**DATASET EXTRACT:**
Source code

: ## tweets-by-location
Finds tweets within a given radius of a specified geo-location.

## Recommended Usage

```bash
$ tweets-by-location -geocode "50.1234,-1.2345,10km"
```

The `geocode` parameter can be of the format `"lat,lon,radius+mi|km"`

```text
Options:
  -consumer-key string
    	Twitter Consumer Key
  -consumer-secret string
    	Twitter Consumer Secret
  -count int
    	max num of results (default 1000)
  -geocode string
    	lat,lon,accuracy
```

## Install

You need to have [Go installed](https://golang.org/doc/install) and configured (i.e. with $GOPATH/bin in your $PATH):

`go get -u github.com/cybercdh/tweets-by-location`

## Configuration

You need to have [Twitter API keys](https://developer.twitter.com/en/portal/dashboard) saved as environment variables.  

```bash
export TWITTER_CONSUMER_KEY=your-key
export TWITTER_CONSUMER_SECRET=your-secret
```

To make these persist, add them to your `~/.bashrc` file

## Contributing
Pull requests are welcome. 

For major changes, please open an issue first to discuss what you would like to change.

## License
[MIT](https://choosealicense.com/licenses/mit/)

**WORK ITEM:** Give back the lines above exactly, from the one with "For major changes, please" through the last line.

**PROBLEM SOLUTION:**
For major changes, please open an issue first to discuss what you would like to change.

## License
[MIT](https://choosealicense.com/licenses/mit/)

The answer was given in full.